- **Listed records**:

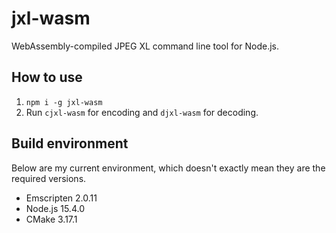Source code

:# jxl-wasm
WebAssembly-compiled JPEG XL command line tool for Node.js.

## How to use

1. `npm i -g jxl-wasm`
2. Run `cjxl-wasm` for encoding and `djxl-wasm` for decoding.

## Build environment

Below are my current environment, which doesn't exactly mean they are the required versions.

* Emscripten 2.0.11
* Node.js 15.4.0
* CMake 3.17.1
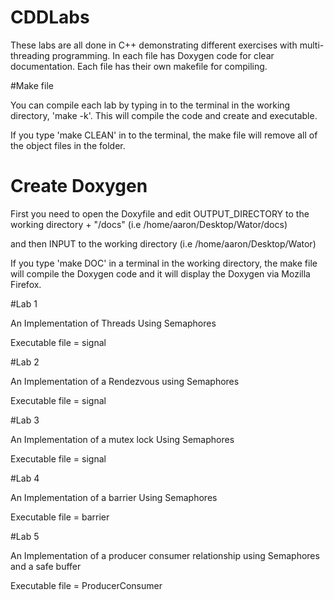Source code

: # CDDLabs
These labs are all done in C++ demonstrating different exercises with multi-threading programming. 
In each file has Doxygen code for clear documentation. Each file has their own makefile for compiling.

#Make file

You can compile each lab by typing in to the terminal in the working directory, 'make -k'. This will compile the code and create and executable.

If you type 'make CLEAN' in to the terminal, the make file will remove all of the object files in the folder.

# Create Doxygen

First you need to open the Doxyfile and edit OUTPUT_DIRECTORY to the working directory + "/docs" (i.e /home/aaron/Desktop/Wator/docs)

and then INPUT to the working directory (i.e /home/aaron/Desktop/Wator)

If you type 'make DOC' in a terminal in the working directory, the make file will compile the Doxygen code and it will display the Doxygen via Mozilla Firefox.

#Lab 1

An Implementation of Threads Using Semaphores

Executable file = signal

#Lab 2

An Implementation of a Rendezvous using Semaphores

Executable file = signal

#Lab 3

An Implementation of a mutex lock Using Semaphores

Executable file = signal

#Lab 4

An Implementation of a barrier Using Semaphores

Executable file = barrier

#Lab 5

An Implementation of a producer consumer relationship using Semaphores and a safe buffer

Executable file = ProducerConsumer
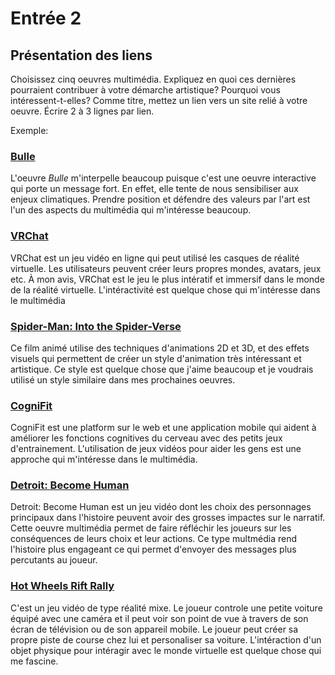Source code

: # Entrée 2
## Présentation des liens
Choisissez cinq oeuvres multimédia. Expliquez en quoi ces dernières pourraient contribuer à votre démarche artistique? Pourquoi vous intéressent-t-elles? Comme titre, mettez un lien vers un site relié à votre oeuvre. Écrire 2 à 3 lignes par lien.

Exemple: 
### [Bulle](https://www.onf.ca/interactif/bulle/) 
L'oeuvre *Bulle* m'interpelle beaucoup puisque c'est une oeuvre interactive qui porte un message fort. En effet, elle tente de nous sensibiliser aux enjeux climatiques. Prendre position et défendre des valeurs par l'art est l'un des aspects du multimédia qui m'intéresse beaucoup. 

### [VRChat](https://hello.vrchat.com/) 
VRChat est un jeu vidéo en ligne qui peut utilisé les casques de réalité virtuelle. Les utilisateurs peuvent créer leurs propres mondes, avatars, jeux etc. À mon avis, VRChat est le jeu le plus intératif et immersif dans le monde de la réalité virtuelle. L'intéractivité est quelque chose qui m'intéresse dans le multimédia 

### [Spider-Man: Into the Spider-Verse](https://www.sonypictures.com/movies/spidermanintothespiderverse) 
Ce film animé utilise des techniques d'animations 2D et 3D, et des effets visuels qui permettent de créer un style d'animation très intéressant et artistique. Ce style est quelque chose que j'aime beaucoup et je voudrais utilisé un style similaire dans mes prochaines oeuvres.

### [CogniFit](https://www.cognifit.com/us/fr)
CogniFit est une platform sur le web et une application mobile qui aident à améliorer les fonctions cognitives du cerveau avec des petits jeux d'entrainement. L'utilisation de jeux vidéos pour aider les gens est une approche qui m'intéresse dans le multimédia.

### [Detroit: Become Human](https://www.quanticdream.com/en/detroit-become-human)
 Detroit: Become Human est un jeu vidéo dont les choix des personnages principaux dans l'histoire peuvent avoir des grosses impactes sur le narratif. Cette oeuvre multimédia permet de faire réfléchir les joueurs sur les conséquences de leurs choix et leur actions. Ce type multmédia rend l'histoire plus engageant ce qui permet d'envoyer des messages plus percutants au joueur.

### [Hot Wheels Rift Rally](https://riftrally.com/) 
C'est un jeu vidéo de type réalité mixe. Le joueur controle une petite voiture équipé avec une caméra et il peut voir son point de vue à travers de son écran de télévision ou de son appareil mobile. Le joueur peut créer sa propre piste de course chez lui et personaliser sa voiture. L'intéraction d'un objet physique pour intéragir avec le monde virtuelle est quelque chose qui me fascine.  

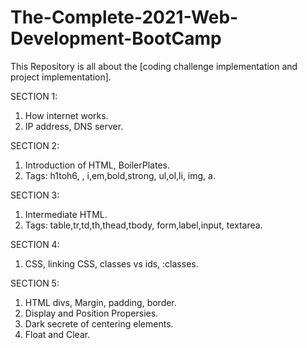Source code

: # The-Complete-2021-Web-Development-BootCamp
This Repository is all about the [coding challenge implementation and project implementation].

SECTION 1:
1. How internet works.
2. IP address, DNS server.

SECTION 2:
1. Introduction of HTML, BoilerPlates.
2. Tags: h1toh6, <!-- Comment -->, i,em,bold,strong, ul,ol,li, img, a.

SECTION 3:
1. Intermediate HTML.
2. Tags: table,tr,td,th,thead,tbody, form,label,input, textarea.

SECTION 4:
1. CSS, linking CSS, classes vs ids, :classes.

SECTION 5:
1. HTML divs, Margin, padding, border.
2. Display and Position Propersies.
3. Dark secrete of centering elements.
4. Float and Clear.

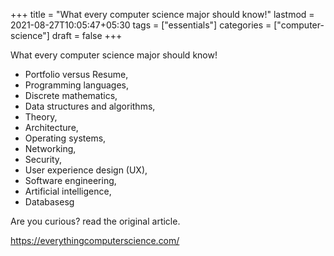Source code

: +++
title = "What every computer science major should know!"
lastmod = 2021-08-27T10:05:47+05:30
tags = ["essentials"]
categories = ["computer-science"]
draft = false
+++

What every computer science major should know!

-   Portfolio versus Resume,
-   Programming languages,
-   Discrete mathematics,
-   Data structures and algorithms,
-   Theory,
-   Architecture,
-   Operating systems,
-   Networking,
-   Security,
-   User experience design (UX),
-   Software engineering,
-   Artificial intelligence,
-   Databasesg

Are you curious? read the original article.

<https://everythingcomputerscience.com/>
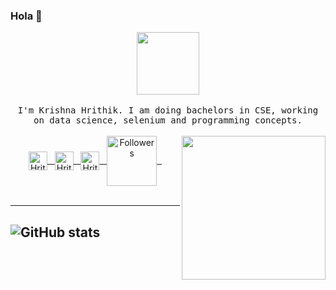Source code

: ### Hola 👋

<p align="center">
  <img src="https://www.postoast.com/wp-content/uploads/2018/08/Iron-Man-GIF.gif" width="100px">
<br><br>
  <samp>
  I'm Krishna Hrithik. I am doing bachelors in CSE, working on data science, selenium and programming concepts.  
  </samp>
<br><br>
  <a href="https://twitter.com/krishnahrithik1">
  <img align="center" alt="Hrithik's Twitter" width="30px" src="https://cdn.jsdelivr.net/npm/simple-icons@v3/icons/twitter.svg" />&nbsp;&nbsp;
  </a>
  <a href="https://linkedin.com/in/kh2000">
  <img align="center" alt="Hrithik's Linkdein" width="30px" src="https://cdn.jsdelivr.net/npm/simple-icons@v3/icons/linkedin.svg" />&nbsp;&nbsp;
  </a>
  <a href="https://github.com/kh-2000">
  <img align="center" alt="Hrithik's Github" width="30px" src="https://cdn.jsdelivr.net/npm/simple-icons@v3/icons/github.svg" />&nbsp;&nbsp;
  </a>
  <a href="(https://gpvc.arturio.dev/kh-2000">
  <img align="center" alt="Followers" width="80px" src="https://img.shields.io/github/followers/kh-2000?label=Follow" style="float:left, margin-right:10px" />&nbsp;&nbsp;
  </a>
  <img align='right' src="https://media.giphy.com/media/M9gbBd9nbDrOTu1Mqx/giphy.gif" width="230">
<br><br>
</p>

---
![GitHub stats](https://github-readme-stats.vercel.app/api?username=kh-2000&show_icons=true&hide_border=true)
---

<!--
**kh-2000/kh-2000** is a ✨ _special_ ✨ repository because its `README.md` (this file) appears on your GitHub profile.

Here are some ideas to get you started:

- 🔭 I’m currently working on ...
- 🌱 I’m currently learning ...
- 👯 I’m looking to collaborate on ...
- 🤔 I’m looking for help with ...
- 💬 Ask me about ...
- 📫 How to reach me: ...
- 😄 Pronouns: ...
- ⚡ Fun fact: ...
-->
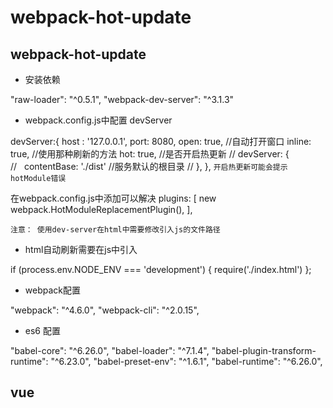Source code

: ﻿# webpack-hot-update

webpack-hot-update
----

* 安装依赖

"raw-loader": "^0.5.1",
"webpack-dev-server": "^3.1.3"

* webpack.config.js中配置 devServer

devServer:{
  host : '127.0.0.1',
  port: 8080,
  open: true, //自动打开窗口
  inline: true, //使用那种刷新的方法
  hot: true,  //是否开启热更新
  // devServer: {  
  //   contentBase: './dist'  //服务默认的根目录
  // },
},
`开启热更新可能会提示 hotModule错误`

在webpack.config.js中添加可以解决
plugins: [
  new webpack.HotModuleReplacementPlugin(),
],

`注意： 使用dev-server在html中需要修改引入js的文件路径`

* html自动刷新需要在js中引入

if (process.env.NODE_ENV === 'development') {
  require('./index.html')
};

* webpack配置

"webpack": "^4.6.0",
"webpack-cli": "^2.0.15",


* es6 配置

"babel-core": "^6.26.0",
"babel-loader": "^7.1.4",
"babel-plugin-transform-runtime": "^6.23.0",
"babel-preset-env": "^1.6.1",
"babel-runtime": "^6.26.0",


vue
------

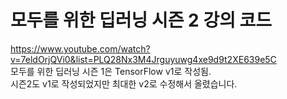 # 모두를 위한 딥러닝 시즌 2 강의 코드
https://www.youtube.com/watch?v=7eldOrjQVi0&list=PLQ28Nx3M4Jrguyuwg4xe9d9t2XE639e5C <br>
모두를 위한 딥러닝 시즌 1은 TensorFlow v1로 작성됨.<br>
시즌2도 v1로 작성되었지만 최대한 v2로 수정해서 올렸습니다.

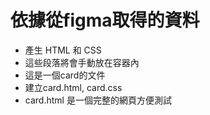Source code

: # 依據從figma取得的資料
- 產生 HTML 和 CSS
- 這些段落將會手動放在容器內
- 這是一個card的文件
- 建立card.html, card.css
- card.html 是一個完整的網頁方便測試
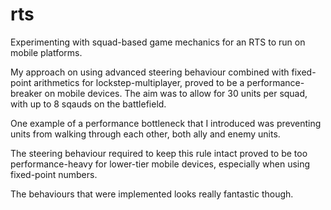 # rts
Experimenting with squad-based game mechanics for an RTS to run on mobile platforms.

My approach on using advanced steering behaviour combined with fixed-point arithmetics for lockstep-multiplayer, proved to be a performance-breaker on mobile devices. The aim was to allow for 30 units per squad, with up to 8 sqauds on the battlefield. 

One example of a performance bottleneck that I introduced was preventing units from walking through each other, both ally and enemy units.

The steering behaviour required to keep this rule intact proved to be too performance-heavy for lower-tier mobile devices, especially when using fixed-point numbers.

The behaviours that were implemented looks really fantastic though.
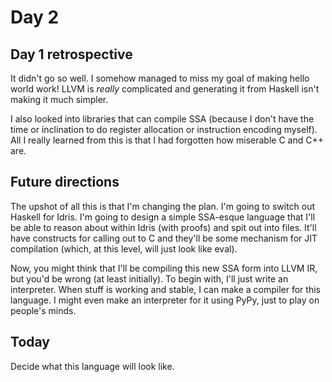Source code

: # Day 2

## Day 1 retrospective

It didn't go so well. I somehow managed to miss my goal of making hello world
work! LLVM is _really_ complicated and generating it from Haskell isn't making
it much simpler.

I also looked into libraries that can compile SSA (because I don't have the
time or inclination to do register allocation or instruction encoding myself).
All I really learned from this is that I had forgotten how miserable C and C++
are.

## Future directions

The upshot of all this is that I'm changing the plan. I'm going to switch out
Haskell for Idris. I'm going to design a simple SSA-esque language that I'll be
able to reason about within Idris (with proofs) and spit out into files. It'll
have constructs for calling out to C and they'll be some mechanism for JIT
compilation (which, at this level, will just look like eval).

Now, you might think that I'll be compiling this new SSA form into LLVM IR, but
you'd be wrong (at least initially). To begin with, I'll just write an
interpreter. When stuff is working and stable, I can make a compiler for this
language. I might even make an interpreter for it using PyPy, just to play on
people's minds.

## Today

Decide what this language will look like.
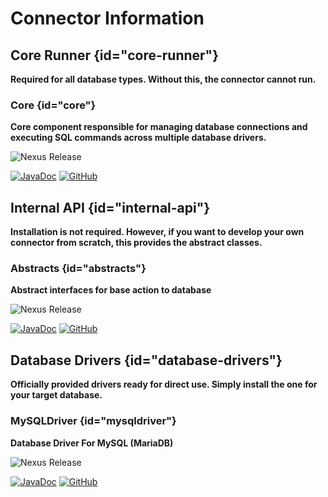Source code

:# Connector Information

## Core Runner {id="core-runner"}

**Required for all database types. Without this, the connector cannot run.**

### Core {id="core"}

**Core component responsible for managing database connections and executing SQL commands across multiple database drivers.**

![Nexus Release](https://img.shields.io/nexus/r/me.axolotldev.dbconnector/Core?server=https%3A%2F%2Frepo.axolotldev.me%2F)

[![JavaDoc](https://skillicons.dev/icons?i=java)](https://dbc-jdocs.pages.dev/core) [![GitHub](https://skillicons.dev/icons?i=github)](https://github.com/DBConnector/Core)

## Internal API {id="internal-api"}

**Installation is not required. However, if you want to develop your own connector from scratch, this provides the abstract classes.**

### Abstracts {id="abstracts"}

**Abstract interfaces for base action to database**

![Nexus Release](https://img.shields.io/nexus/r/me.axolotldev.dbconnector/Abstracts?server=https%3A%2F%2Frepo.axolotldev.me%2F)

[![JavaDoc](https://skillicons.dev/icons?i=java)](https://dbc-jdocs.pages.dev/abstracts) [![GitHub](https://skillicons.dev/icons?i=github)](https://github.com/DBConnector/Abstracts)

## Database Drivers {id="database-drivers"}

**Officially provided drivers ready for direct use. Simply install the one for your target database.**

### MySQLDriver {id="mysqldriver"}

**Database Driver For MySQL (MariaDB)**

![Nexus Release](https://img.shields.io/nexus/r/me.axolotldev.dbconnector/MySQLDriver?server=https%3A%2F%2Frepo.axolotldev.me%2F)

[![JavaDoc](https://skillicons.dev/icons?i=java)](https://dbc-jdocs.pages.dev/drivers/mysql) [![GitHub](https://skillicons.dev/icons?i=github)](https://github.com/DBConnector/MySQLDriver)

- **What to work on**:
Only one stretch of the listing is wanted: the lines starting at the one with "if (process.env.NODE_ENV === 'development')" and ending at the one with "# 모두를 위한 딥러닝 시즌 2 강의 코드", copied exactly and free of pictures.

- **Response**:
if (process.env.NODE_ENV === 'development') {
  require('./index.html')
};

* webpack配置

"webpack": "^4.6.0",
"webpack-cli": "^2.0.15",


* es6 配置

"babel-core": "^6.26.0",
"babel-loader": "^7.1.4",
"babel-plugin-transform-runtime": "^6.23.0",
"babel-preset-env": "^1.6.1",
"babel-runtime": "^6.26.0",


vue
------

 # 모두를 위한 딥러닝 시즌 2 강의 코드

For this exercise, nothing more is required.